With chemometrics in mind (QSAR, data mining, ...), I have started working on matrix support in Bioclipse, because the matrix is the important step between (bio-)molecular content and statistical analysis. I implemented this such that the actual matrix implementation can be freely chosen, that is, bc_statistical provides a IMatrixImplementation extension point. The plugin bc_jama provides a JAMA based extension for this, but other implementations are possible, and possibly useful.

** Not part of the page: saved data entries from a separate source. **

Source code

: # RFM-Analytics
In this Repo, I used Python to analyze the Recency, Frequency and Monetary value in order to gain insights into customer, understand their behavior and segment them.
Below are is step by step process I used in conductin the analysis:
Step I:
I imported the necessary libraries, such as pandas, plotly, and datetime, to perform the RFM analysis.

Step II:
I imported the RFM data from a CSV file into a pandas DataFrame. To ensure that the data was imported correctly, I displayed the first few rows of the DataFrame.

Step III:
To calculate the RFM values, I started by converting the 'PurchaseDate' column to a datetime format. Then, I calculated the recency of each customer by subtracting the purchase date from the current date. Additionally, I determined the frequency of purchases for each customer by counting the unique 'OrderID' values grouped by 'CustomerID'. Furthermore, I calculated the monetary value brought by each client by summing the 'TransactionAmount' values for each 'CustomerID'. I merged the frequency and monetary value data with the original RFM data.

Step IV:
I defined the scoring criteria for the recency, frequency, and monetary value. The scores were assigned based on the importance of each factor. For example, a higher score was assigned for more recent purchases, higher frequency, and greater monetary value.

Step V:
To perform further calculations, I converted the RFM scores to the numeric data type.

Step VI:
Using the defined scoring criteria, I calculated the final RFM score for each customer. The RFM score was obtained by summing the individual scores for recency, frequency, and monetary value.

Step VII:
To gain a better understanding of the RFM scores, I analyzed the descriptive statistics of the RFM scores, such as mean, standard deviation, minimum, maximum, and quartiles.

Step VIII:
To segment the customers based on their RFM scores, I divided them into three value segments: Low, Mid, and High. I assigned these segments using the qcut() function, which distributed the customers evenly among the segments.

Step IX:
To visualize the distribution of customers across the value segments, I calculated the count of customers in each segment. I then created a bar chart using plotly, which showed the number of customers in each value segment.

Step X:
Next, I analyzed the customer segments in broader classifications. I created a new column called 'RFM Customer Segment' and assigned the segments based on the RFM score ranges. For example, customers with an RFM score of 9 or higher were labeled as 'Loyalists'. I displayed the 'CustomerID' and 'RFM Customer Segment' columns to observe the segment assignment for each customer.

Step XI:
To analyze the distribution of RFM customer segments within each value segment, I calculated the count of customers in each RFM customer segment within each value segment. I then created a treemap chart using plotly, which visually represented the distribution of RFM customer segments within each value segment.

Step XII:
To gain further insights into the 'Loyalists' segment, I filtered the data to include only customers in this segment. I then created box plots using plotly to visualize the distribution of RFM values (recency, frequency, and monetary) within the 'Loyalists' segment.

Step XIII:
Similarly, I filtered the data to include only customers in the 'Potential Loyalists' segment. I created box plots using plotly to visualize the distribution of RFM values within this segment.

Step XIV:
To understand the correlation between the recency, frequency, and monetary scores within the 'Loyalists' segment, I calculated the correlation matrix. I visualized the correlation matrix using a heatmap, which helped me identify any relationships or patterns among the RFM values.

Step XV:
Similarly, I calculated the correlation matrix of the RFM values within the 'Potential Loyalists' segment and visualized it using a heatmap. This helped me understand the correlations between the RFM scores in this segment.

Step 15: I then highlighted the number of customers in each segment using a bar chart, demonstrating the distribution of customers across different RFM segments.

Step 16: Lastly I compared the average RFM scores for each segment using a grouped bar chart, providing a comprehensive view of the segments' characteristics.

The second component provided by the new statistics plugin, is the MatrixResource, a BioResource for documents (e.g. files on the harddisk) that represent a matrix. However, Bioclipse can create such matrices on the fly too, and these do not necessarily have to be stored on disk, as is general for BioResource's. This makes it possible for other plugins to create matrices from other resources: for example, the CDK plugin can now have an action that converts a SDF file into a QSAR data matrix.

The MatrixResource can be edited using a plain text editor, and a more visually attractive graphical editor based on the KTable SWT widget:

The next step is to work on column and row names, and replace those uninformative X's. As you can see in the Properties View, I also need to tweak adding and removing advanced properties a bit. And then it is time to have the CDK plugin create a QSAR data matrix.